Mi vida como EASTENDER


4 de la madrugada de un viernes de Diciembre. 1.995. Parada del autobús de Trafalgar Sq. Llueve ligeramente.

5 de la madrugada del mismo viernes. Que ya es sábado. Parada del autobús de Trafalgar Sq. Sigue lloviendo ligeramente pero cala y maldices el puto clima.

A las 6 estoy en casa, el bus nocturno me escupe a doscientos metros de mi apartamento y entro sigilosamente, sonriendo y hablándole a las llaves, que no quieren acertar en el agujero de la cerradura. Las acaricio, les susurro y les doy besitos, ajeno aún al GRAN ERROR.

A las 7 me despierta un cariñoso y desgarrador grito de mi compañero de cuarto. Me visto y cojo la gran maleta que tenía preparada desde el día anterior, el viernes antes de ser sábado.

Nos mudamos. Hoy es el día en el que nos entregan las llaves de una casa en el East End londinense. Abandonamos el apacible downtown, nuestra esquina poblada de amables camellos e indiferentes prostitutas, para exiliarnos a la fría y dura Siberia de la ciudad.

Somos tres los que nos embarcamos en el metro rumbo al nuevo barrio. Que para ser honestos, está un poco más allá de lo que sería propiamente el East End. Como unos 10 kilómetros.

Desde la estación, caminamos los diez minutos que nos separan hasta la nueva casa, cargados, callados y encogidos por el inesperado viruji.

En la puerta de la casa nos espera nuestro recién estrenado landlord. Un paquistaní bajito y simpático que nos informa de casi todo lo que hay que saber. Quiénes son nuestros vecinos, cómo son y qué tenemos que hacer para agradar. Las instrucciones, básicamente, consisten en pasar desapercibidos. De la vecina de la derecha, sin embargo, nos advierte entre sonrisas que es “oversensitive”. Jaja, nos congratulamos nosotros mientras anotamos la nueva palabra en nuestro exiguo vocabulario.

Mis compañeros tienen que volver al centro. Trabajan.

Yo no empiezo hasta mediodía, así que tengo tiempo de inaugurar el nuevo domicilio durmiendo lo que me falta.

Me acomodo en una de las habitaciones y me abandono completamente.

No sé si es la alarma del reloj o la terrible duda lo que me despierta al cabo de un par de horas. El caso es que me pongo en pie de un salto y rebusco en los bolsillos del pantalón con esperanza. En los bolsillos de la chaqueta con un poco menos y en los de la camisa sin ninguna. No llevo la cartera.

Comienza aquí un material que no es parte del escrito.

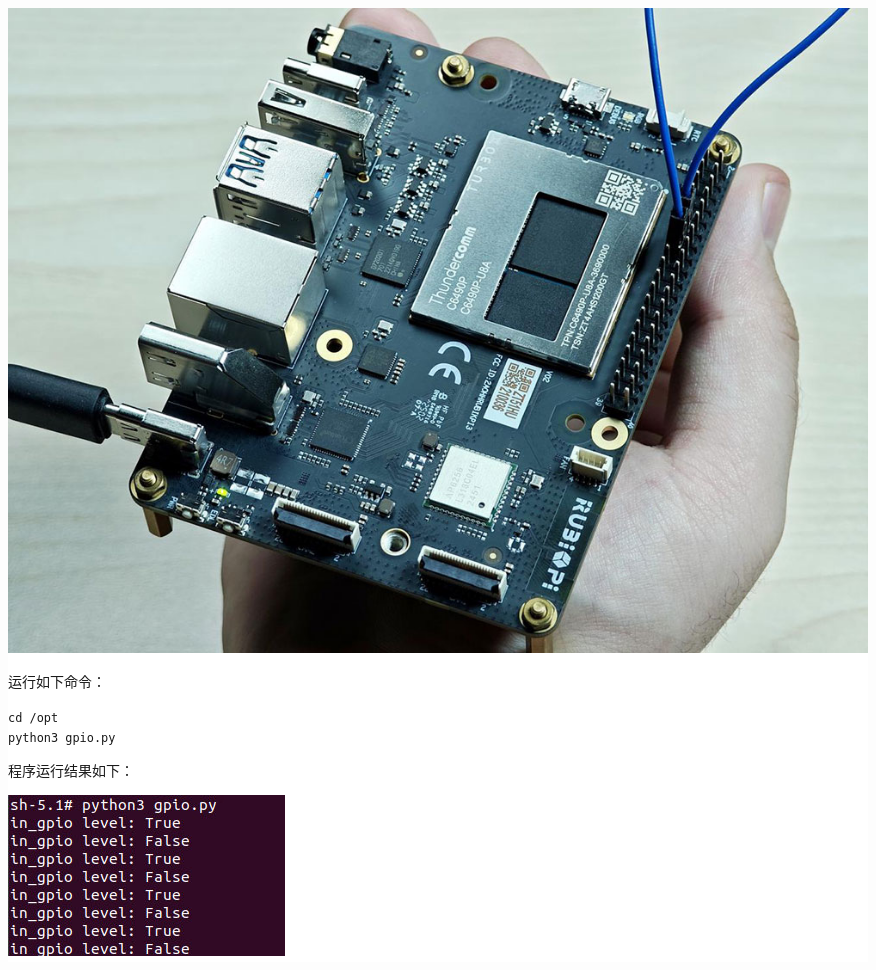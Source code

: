   ![](images/20250314-155538-1.jpg)

  运行如下命令：

  ```shell showLineNumbers
  cd /opt
  python3 gpio.py 
  ```

  程序运行结果如下：

  ![](images/image-72.jpg)
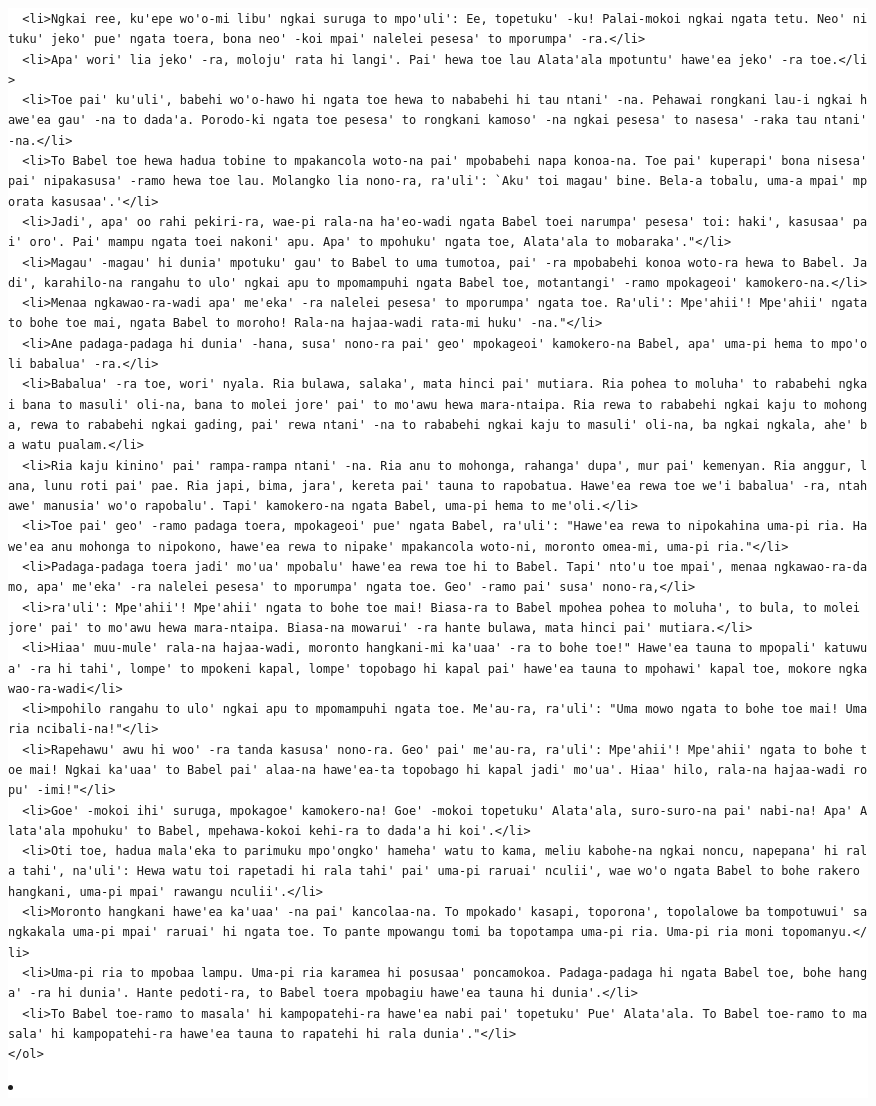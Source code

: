       <li>Ngkai ree, ku'epe wo'o-mi libu' ngkai suruga to mpo'uli': Ee, topetuku' -ku! Palai-mokoi ngkai ngata tetu. Neo' nituku' jeko' pue' ngata toera, bona neo' -koi mpai' nalelei pesesa' to mporumpa' -ra.</li>
      <li>Apa' wori' lia jeko' -ra, moloju' rata hi langi'. Pai' hewa toe lau Alata'ala mpotuntu' hawe'ea jeko' -ra toe.</li>
      <li>Toe pai' ku'uli', babehi wo'o-hawo hi ngata toe hewa to nababehi hi tau ntani' -na. Pehawai rongkani lau-i ngkai hawe'ea gau' -na to dada'a. Porodo-ki ngata toe pesesa' to rongkani kamoso' -na ngkai pesesa' to nasesa' -raka tau ntani' -na.</li>
      <li>To Babel toe hewa hadua tobine to mpakancola woto-na pai' mpobabehi napa konoa-na. Toe pai' kuperapi' bona nisesa' pai' nipakasusa' -ramo hewa toe lau. Molangko lia nono-ra, ra'uli': `Aku' toi magau' bine. Bela-a tobalu, uma-a mpai' mporata kasusaa'.'</li>
      <li>Jadi', apa' oo rahi pekiri-ra, wae-pi rala-na ha'eo-wadi ngata Babel toei narumpa' pesesa' toi: haki', kasusaa' pai' oro'. Pai' mampu ngata toei nakoni' apu. Apa' to mpohuku' ngata toe, Alata'ala to mobaraka'."</li>
      <li>Magau' -magau' hi dunia' mpotuku' gau' to Babel to uma tumotoa, pai' -ra mpobabehi konoa woto-ra hewa to Babel. Jadi', karahilo-na rangahu to ulo' ngkai apu to mpomampuhi ngata Babel toe, motantangi' -ramo mpokageoi' kamokero-na.</li>
      <li>Menaa ngkawao-ra-wadi apa' me'eka' -ra nalelei pesesa' to mporumpa' ngata toe. Ra'uli': Mpe'ahii'! Mpe'ahii' ngata to bohe toe mai, ngata Babel to moroho! Rala-na hajaa-wadi rata-mi huku' -na."</li>
      <li>Ane padaga-padaga hi dunia' -hana, susa' nono-ra pai' geo' mpokageoi' kamokero-na Babel, apa' uma-pi hema to mpo'oli babalua' -ra.</li>
      <li>Babalua' -ra toe, wori' nyala. Ria bulawa, salaka', mata hinci pai' mutiara. Ria pohea to moluha' to rababehi ngkai bana to masuli' oli-na, bana to molei jore' pai' to mo'awu hewa mara-ntaipa. Ria rewa to rababehi ngkai kaju to mohonga, rewa to rababehi ngkai gading, pai' rewa ntani' -na to rababehi ngkai kaju to masuli' oli-na, ba ngkai ngkala, ahe' ba watu pualam.</li>
      <li>Ria kaju kinino' pai' rampa-rampa ntani' -na. Ria anu to mohonga, rahanga' dupa', mur pai' kemenyan. Ria anggur, lana, lunu roti pai' pae. Ria japi, bima, jara', kereta pai' tauna to rapobatua. Hawe'ea rewa toe we'i babalua' -ra, ntahawe' manusia' wo'o rapobalu'. Tapi' kamokero-na ngata Babel, uma-pi hema to me'oli.</li>
      <li>Toe pai' geo' -ramo padaga toera, mpokageoi' pue' ngata Babel, ra'uli': "Hawe'ea rewa to nipokahina uma-pi ria. Hawe'ea anu mohonga to nipokono, hawe'ea rewa to nipake' mpakancola woto-ni, moronto omea-mi, uma-pi ria."</li>
      <li>Padaga-padaga toera jadi' mo'ua' mpobalu' hawe'ea rewa toe hi to Babel. Tapi' nto'u toe mpai', menaa ngkawao-ra-damo, apa' me'eka' -ra nalelei pesesa' to mporumpa' ngata toe. Geo' -ramo pai' susa' nono-ra,</li>
      <li>ra'uli': Mpe'ahii'! Mpe'ahii' ngata to bohe toe mai! Biasa-ra to Babel mpohea pohea to moluha', to bula, to molei jore' pai' to mo'awu hewa mara-ntaipa. Biasa-na mowarui' -ra hante bulawa, mata hinci pai' mutiara.</li>
      <li>Hiaa' muu-mule' rala-na hajaa-wadi, moronto hangkani-mi ka'uaa' -ra to bohe toe!" Hawe'ea tauna to mpopali' katuwua' -ra hi tahi', lompe' to mpokeni kapal, lompe' topobago hi kapal pai' hawe'ea tauna to mpohawi' kapal toe, mokore ngkawao-ra-wadi</li>
      <li>mpohilo rangahu to ulo' ngkai apu to mpomampuhi ngata toe. Me'au-ra, ra'uli': "Uma mowo ngata to bohe toe mai! Uma ria ncibali-na!"</li>
      <li>Rapehawu' awu hi woo' -ra tanda kasusa' nono-ra. Geo' pai' me'au-ra, ra'uli': Mpe'ahii'! Mpe'ahii' ngata to bohe toe mai! Ngkai ka'uaa' to Babel pai' alaa-na hawe'ea-ta topobago hi kapal jadi' mo'ua'. Hiaa' hilo, rala-na hajaa-wadi ropu' -imi!"</li>
      <li>Goe' -mokoi ihi' suruga, mpokagoe' kamokero-na! Goe' -mokoi topetuku' Alata'ala, suro-suro-na pai' nabi-na! Apa' Alata'ala mpohuku' to Babel, mpehawa-kokoi kehi-ra to dada'a hi koi'.</li>
      <li>Oti toe, hadua mala'eka to parimuku mpo'ongko' hameha' watu to kama, meliu kabohe-na ngkai noncu, napepana' hi rala tahi', na'uli': Hewa watu toi rapetadi hi rala tahi' pai' uma-pi raruai' nculii', wae wo'o ngata Babel to bohe rakero hangkani, uma-pi mpai' rawangu nculii'.</li>
      <li>Moronto hangkani hawe'ea ka'uaa' -na pai' kancolaa-na. To mpokado' kasapi, toporona', topolalowe ba tompotuwui' sangkakala uma-pi mpai' raruai' hi ngata toe. To pante mpowangu tomi ba topotampa uma-pi ria. Uma-pi ria moni topomanyu.</li>
      <li>Uma-pi ria to mpobaa lampu. Uma-pi ria karamea hi posusaa' poncamokoa. Padaga-padaga hi ngata Babel toe, bohe hanga' -ra hi dunia'. Hante pedoti-ra, to Babel toera mpobagiu hawe'ea tauna hi dunia'.</li>
      <li>To Babel toe-ramo to masala' hi kampopatehi-ra hawe'ea nabi pai' topetuku' Pue' Alata'ala. To Babel toe-ramo to masala' hi kampopatehi-ra hawe'ea tauna to rapatehi hi rala dunia'."</li>
    </ol>
  </li>
  <li>
    <ol>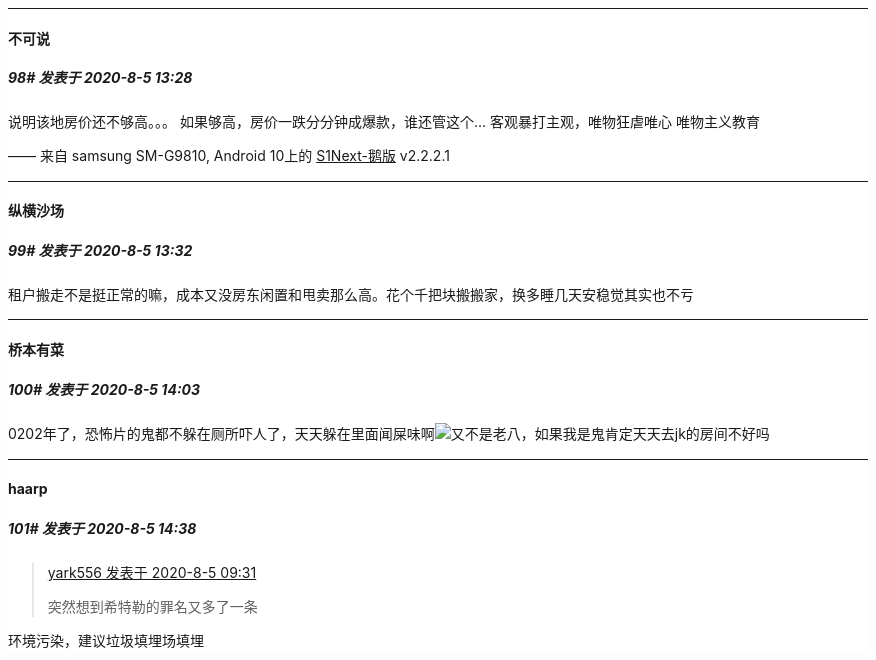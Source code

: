 





*****

####  不可说  
##### 98#       发表于 2020-8-5 13:28




说明该地房价还不够高。。。
如果够高，房价一跌分分钟成爆款，谁还管这个...
客观暴打主观，唯物狂虐唯心
唯物主义教育

—— 来自 samsung SM-G9810, Android 10上的 [S1Next-鹅版](https://github.com/ykrank/S1-Next/releases) v2.2.2.1







*****

####  纵横沙场  
##### 99#       发表于 2020-8-5 13:32




租户搬走不是挺正常的嘛，成本又没房东闲置和甩卖那么高。花个千把块搬搬家，换多睡几天安稳觉其实也不亏







*****

####  桥本有菜  
##### 100#       发表于 2020-8-5 14:03




0202年了，恐怖片的鬼都不躲在厕所吓人了，天天躲在里面闻屎味啊<img src="https://static.saraba1st.com/image/smiley/face2017/067.png" referrerpolicy="no-referrer">又不是老八，如果我是鬼肯定天天去jk的房间不好吗







*****

####  haarp  
##### 101#       发表于 2020-8-5 14:38



<blockquote><a href="httphttps://bbs.saraba1st.com/2b/forum.php?mod=redirect&amp;goto=findpost&amp;pid=48322298&amp;ptid=1952975" target="_blank">yark556 发表于 2020-8-5 09:31</a>

突然想到希特勒的罪名又多了一条</blockquote>
环境污染，建议垃圾填埋场填埋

Estoy en Siberia. A resguardo, sí, pero pelado. Ni un pound en los bolsillos.

Al principio no me parece un problema muy grave. Tengo la tarjeta del metro de zona 1 y, aunque estemos en zona 3, me parece que será fácil convencer al personal de la estación de mi buena voluntad.

Recorro los diez minutos que me separan de la estación con optimismo contenido.

Antes de intentar nada, observo la disposición de las barreras y valoro la posibilidad de saltar cual felino por encima de ellas, pero la resaca me resta posibilidades. Y sin resaca no tenía muchas. La posición del jefe de estación, controlando en todo momento los accesos, tampoco invita a la heroicidad.

De modo que, con parsimonia y aparente serenidad, me dirijo al tío de la gorra. Le explico mi situación con todo lujo de detalles, con total transparencia y me ofrezco a dejar algo en prenda para, al día siguiente, pagar la diferencia entre lo que mi pase cubre y lo que no.

Muy metido en su papel, el hombre me escucha con atención y asiente con empatía a mis explicaciones, dejándome acabar mi perorata con la paciencia que se le supone a un abnegado trabajador del London Tube.

Una vez que me callo, sentencia. Con cara de sentirlo de verdad. Con gesto de dolor, la mueca del desconsuelo. La mirada húmeda y las cejas curvadas. La voz temblorosa:

I can do nothing.

I CAN DO NOTHING.

Siento lástima por él y por mí. Una historia que podía acabar bien se rompe, se despedaza por culpa de las rígidas normas que nos atenazan.

Tengo que reprimirme para no darle una palmada en su caído hombro. Parece tan apesadumbrado... Ánimo, le digo en voz muy baja para no aturdirlo más y me separo lentamente de él, queriendo darle aliento pero sabedor de que por su cultura se avergonzaría de recibir efusiones de un extraño en público. Aunque ya no somos extraños. Ya compartimos una historia triste.

A pesar de la juerga del día anterior, tengo recursos.

Decido desplazarme a pie hasta la siguiente estación. Creo recordar que en aquella aún no se han instalado las barreras automáticas, así que me puedo colar fácilmente. Sólo tengo que esperar mi oportunidad.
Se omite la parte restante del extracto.